Thursday, October 27, 2016

Kopi Taiwan Pertama yang Terasa Lebih Pahit

Sudah masuk tahun keempat di Taiwan, baru hari ini aku minum kopi di sini. Aku memang bukan peminum kopi. Aceh yang terkenal dengan warung kopinya, tak kuat menarikku menjadi seorang mania kopi. Sebagai gantinya, aku memilih minum teh jika terpaksa harus duduk di warung kopi.

Hari ini aku kedatangan teman dari Vietnam yang telah lulus setahun yang lalu. Berkat didikan profesor kami, dia sekarang bak mesin produksi paper SCI. Jika saat kuliah doktor dulu ia menulis dua paper SCI dalam waktu empat tahun, maka setelah setahun lulus ia berhasil merangkai idenya menjadi empat paper SCI. Kenapa lebih banyak menulis paper setelah lulus? "Merdeka membuatku lebih bebas menuangkan ide saya," jawabnya, "tidak lagi disibukkan oleh tetek bengek proses perkuliahan!"

Tahu dia datang, seorang teman asli Taiwan yang juga sedang kuliah doktor, mengajaknya, aku, dan satu teman sesama pelajar asing untuk mengobrol sambil minum kopi di sebuah minimarket di dalam kampus. Aku tak bisa menolak, baik acara ngobrolnya maupun minum kopinya. Tahulah, Kawan. Aku paling malas ngobrol di warung. Tambahan lagi disambi minum kopi. Aku tak suka kopi.

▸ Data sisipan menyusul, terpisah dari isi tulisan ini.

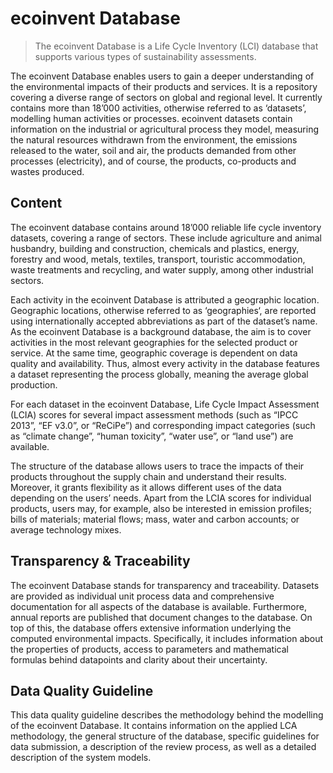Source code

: # ecoinvent Database

> The ecoinvent Database is a Life Cycle Inventory (LCI) database that supports various types of sustainability
assessments.


The ecoinvent Database enables users to gain a deeper understanding of the environmental impacts of their products and
services. It is a repository covering a diverse range of sectors on global and regional level. It currently contains
more than 18’000 activities, otherwise referred to as ‘datasets’, modelling human activities or processes. ecoinvent
datasets contain information on the industrial or agricultural process they model, measuring the natural resources
withdrawn from the environment, the emissions released to the water, soil and air, the products demanded from other
processes (electricity), and of course, the products, co-products and wastes produced.

## Content

The ecoinvent database contains around 18’000 reliable life cycle inventory datasets, covering a range of sectors. These
include agriculture and animal husbandry, building and construction, chemicals and plastics, energy, forestry and wood,
metals, textiles, transport, touristic accommodation, waste treatments and recycling, and water supply, among other
industrial sectors.

Each activity in the ecoinvent Database is attributed a geographic location. Geographic locations, otherwise referred to
as ‘geographies‘, are reported using internationally accepted abbreviations as part of the dataset’s name. As the
ecoinvent Database is a background database, the aim is to cover activities in the most relevant geographies for the
selected product or service. At the same time, geographic coverage is dependent on data quality and availability. Thus,
almost every activity in the database features a dataset representing the process globally, meaning the average global
production.

For each dataset in the ecoinvent Database, Life Cycle Impact Assessment (LCIA) scores for several impact assessment
methods (such as “IPCC 2013”, “EF v3.0”, or “ReCiPe”) and corresponding impact categories (such as “climate change”,
“human toxicity”, “water use”, or “land use”) are available.

The structure of the database allows users to trace the impacts of their products throughout the supply chain and
understand their results. Moreover, it grants flexibility as it allows different uses of the data depending on the
users’ needs. Apart from the LCIA scores for individual products, users may, for example, also be interested in emission
profiles; bills of materials; material flows; mass, water and carbon accounts; or average technology mixes.

## Transparency & Traceability

The ecoinvent Database stands for transparency and traceability. Datasets are provided as individual unit process data
and comprehensive documentation for all aspects of the database is available. Furthermore, annual reports are published
that document changes to the database. On top of this, the database offers extensive information underlying the computed
environmental impacts. Specifically, it includes information about the properties of products, access to parameters and
mathematical formulas behind datapoints and clarity about their uncertainty.

## Data Quality Guideline

This data quality guideline describes the methodology behind the modelling of the ecoinvent Database. It contains
information on the applied LCA methodology, the general structure of the database, specific guidelines for data
submission, a description of the review process, as well as a detailed description of the system models.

Parahnya lagi, bahan obrolan berkisar pada perkembangan kuliah. Berapa paper SCI yang telah tembus? Aku menggeleng. Berapa paper EI yang telah diterima? Aku juga menggeleng. Sampai akhirnya aku bilang, "Dua EI sedang dalam proses. Dua SCI juga dalam proses," untuk sedikit membela diri.

Padahal memang lebih sederhana jika aku bilang saja "belum punya!" karena dalam perjalanannya tidak jarang paper-paper itu ditolak. Terus gagal sambil nangis-nangis sampai keluar ingus, menempelkan jidat di dinding lab, terus menumbuk-numbuknya dengan kepalan tangan kanan sambil menangis sesunggukan -seperti di sinetron Haji Muhidin itu.

Aku ingin obrolan itu cepat usai saja, karena aku ingin kembali ke lab, untuk menyendiri lagi. Dan kalau bisa, sambil mengedit dan membaca ulang paper-paper yang akan aku serahkan ke profesor untuk diperiksa.

Kopi itu makin lama makin terasa pahit ketika kata "SCI" dan "paper" meluncur deras dari mulut mereka bak peluru pasukan Perang Cumbok tujuh puluh tahun silam. Hanya satu kalimat yang paling menarik bagiku yang menyeruak di antara kerumunan kata-kata yang membuatku merasa menjadi manusia gagal, adalah "aku akan lulus semester depan."

Sepatah kalimat itulah yang membuatku seolah menemukan sebidang oasis di tengah padang pasir yang kering kerontang. Senang bukan kepalang. Padahal 'kan itu masih harus menjalani proses yang membuat kening sering tegang-kendur. Tapi, kalimat itu lumayan membuatku merasakan ada secercah gula di dalam kopi pahit itu, manis.

Kopi pahit itu pun habis kuminum. Di regukan terakhir aku baru sadar, ternyata kopi Taiwan memang tidak bergula. Aslinya memang pahit, tapi bahan obrolan yang melatarinya membuat rasanya kadang berubah manis dan kadang lebih getir dari aslinya.
__________
Notabene:
  • Paper adalah sebuah makalah yang di dalamnya tertulis laporan dari sebuah penelitian, mulai dari "mengapa penelitian itu perlu dilakukan", "cara melakukan penelitian", "hasil penelitian", sampai dengan "kesimpulan yang dapat ditarik dari hasil penelitian tersebut".
  • SCI adalah singkatan dari "Science Citation Index" dan EI dari "Engineering Index". Paper yang masuk ke SCI berasal dari penelitian yang serius dan rumit. Sedangkan paper yang masuk ke EI berasal dari penelitian yang sederhana. Untuk peneliti pemula, seperti saya ini, menulis paper EI adalah pilihan yang tepat.
  • Oasis adalah daerah di padang pasir yang berair cukup untuk tumbuhan dan permukiman manusia.
  • Perang Cumbok adalah perang sesama anak Aceh akibat perbedaan pandangan dalam hal politik kepemimpinan yang terjadi pada tahun 1946, setelah proklamasi kemerdekaan RI. Hasan Saleh menyebut "Revolusi Politik" untuk kejadian yang menyedihkan ini. Sementara yang lain menyebutnya "Revolusi Sosial."